*** MATERIAL PROVIDED ***

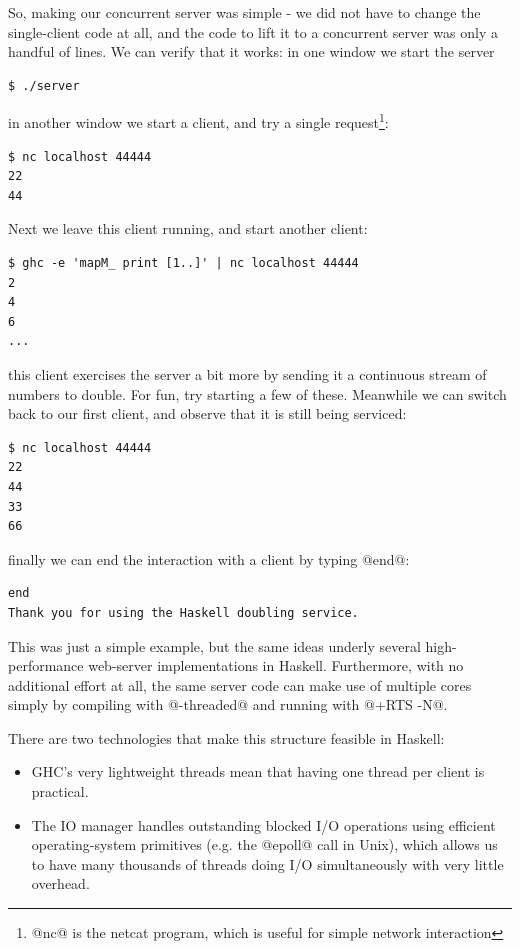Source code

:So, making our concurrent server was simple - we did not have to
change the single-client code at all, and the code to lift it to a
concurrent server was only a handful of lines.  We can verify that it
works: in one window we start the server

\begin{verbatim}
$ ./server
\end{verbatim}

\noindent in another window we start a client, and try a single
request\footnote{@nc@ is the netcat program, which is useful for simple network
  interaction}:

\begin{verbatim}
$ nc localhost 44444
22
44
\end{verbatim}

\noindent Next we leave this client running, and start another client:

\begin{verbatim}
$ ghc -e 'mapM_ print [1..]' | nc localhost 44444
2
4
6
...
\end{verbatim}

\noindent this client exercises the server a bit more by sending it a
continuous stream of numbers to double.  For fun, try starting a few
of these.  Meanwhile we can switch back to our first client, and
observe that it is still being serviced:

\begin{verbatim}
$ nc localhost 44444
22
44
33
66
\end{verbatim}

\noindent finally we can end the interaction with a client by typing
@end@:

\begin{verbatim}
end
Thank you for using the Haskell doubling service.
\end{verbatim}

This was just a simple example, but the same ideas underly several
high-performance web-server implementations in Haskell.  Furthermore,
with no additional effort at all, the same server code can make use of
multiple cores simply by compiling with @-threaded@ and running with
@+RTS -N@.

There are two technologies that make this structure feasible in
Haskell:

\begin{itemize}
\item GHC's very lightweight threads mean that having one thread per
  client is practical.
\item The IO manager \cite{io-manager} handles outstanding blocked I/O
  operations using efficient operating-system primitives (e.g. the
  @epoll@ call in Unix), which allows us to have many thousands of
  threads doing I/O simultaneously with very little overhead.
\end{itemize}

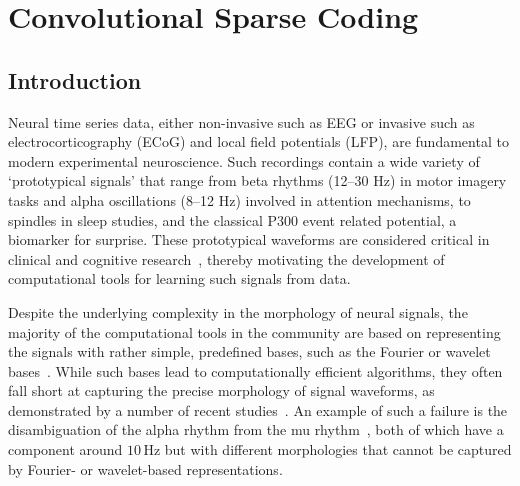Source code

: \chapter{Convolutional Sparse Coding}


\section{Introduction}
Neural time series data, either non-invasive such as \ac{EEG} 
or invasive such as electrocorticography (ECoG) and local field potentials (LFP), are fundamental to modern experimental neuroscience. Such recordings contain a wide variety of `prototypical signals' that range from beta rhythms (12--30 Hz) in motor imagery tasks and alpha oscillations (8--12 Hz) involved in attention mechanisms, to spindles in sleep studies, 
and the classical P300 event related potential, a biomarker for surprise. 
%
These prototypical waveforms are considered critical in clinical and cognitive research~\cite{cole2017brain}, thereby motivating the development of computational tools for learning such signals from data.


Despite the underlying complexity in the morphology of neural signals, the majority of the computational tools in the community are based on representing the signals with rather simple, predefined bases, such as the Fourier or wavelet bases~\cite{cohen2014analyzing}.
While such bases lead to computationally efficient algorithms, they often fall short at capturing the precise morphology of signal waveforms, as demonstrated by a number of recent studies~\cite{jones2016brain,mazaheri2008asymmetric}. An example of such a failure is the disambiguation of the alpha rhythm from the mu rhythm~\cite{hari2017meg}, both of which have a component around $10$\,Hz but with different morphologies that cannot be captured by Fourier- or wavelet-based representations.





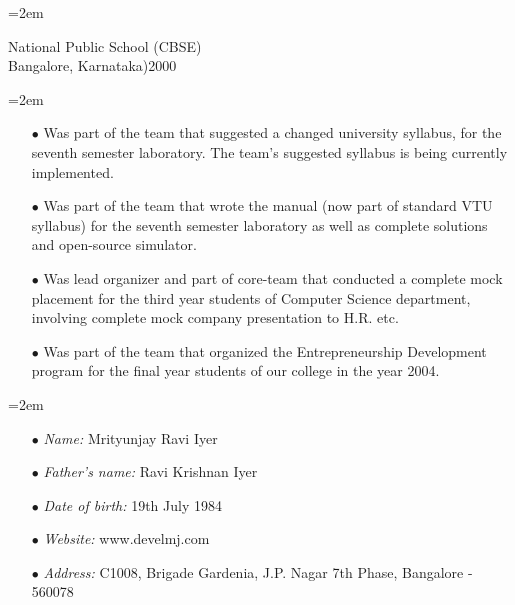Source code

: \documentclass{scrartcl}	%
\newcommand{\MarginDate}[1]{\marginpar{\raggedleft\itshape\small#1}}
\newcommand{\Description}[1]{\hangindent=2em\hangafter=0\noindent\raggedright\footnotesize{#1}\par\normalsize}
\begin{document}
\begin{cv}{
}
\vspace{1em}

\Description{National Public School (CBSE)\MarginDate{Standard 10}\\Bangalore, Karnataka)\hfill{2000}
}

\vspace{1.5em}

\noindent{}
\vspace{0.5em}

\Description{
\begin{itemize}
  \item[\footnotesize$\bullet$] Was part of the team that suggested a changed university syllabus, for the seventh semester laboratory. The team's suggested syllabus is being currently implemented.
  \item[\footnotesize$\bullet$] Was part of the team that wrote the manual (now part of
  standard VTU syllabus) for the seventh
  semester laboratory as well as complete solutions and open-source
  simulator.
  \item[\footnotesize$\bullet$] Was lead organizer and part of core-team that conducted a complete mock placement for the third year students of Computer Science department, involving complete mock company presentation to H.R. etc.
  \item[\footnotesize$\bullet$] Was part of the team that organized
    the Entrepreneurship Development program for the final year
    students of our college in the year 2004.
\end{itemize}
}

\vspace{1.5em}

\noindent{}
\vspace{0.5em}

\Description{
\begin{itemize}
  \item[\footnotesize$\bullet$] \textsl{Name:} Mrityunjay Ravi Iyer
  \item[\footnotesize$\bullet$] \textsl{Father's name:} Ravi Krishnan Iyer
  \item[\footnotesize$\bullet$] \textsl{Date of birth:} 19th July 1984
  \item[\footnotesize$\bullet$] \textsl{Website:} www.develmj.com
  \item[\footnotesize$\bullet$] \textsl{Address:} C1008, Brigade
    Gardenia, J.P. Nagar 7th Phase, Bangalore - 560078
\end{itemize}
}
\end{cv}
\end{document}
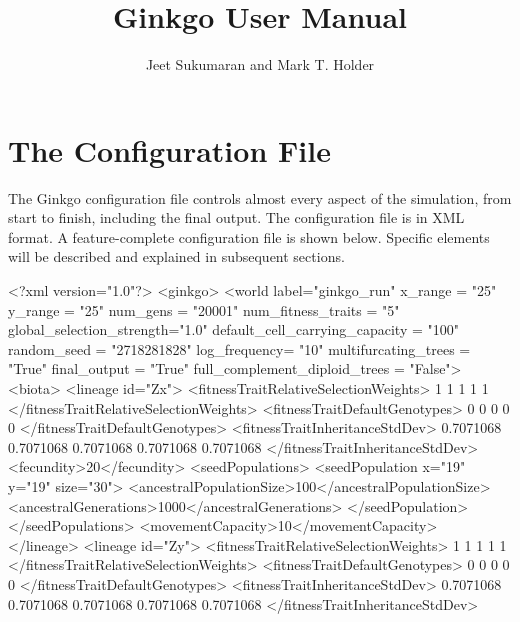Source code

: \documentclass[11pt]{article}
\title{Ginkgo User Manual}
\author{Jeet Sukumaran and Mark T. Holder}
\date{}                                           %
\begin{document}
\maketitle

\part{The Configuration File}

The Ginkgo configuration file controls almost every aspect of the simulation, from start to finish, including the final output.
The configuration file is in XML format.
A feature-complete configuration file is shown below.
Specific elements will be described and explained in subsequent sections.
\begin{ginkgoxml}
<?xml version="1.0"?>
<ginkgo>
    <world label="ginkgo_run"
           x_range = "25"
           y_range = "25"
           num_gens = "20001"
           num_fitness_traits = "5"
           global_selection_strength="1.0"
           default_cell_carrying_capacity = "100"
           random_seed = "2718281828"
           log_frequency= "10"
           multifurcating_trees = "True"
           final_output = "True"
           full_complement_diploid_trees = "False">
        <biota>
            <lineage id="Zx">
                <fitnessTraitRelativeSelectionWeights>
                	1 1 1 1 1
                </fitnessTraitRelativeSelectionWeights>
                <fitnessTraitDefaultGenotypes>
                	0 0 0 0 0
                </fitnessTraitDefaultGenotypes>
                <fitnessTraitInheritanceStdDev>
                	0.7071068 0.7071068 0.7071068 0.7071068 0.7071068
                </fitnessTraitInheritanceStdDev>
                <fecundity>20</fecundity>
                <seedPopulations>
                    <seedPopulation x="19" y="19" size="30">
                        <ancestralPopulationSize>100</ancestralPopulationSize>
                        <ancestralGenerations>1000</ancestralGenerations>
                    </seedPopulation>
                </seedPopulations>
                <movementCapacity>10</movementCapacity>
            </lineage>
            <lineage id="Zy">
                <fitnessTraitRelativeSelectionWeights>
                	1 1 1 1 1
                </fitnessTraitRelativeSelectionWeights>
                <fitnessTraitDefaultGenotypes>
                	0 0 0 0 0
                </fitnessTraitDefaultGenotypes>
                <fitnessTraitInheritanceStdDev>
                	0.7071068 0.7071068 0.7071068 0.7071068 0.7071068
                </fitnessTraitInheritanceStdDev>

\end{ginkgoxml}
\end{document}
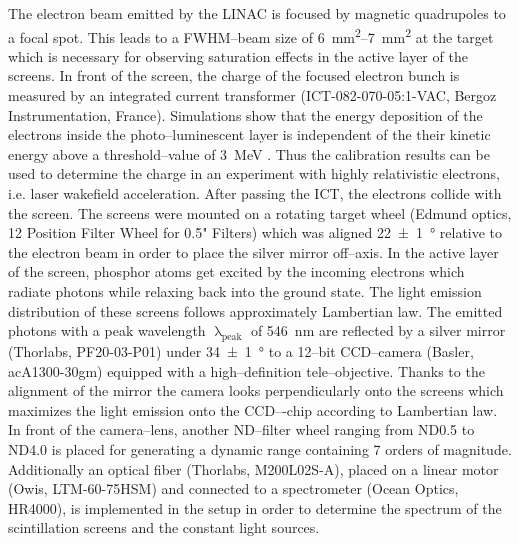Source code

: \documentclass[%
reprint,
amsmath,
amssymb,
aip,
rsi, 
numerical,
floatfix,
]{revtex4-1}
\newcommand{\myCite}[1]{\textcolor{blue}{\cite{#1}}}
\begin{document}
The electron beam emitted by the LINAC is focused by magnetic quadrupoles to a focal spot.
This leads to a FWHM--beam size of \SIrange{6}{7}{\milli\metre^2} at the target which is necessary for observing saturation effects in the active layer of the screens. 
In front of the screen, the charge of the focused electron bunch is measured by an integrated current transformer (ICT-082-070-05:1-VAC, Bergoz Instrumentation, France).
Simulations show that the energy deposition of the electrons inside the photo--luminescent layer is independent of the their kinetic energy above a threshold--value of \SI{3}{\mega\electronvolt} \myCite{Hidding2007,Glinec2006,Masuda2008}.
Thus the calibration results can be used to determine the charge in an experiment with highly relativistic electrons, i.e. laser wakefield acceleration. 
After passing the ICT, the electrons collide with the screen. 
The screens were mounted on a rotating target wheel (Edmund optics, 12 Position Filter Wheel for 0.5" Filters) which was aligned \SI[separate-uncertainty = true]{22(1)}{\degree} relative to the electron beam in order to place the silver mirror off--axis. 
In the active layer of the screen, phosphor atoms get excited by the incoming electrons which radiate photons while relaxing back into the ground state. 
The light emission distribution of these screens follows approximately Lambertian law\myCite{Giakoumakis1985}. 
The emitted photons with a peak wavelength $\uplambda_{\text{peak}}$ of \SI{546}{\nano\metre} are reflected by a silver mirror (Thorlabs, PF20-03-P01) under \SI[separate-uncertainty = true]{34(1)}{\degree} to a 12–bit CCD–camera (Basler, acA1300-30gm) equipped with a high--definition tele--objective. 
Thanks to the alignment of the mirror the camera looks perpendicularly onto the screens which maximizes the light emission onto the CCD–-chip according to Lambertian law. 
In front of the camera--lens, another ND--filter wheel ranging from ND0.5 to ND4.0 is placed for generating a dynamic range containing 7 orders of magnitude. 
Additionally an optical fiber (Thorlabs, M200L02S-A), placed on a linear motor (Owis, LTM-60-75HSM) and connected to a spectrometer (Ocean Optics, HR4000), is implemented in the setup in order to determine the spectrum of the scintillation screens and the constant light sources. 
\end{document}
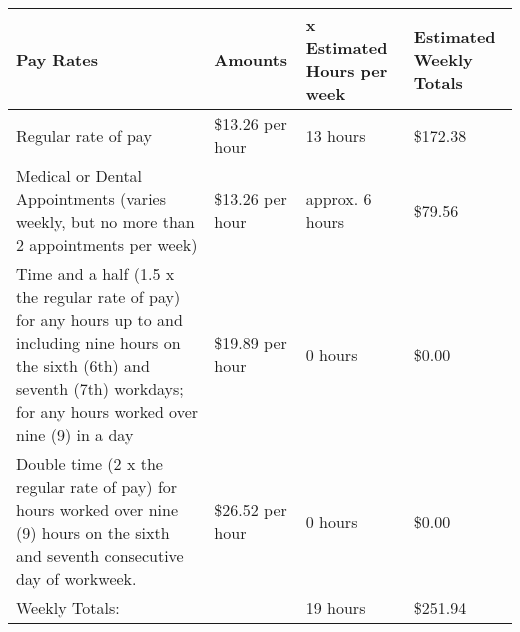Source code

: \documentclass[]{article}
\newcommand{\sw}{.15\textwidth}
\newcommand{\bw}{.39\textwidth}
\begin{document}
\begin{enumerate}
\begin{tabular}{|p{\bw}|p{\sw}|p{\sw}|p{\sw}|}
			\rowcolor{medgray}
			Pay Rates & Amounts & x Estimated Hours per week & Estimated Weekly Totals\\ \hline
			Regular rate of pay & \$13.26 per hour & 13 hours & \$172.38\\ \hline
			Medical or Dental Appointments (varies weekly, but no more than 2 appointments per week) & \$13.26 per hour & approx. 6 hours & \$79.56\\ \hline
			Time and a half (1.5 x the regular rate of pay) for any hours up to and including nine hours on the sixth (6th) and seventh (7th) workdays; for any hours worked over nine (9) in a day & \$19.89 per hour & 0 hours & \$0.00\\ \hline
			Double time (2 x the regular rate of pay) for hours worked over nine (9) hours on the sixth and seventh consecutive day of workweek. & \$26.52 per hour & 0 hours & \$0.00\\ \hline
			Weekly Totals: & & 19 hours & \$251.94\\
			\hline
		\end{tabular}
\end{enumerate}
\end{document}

***

● WORK TO COMPLETE:
Which lines above hold the string "morphology"? Please copy all of them.

● EXERCISE ANSWER:
Despite the underlying complexity in the morphology of neural signals, the majority of the computational tools in the community are based on representing the signals with rather simple, predefined bases, such as the Fourier or wavelet bases~\cite{cohen2014analyzing}.
While such bases lead to computationally efficient algorithms, they often fall short at capturing the precise morphology of signal waveforms, as demonstrated by a number of recent studies~\cite{jones2016brain,mazaheri2008asymmetric}. An example of such a failure is the disambiguation of the alpha rhythm from the mu rhythm~\cite{hari2017meg}, both of which have a component around $10$\,Hz but with different morphologies that cannot be captured by Fourier- or wavelet-based representations.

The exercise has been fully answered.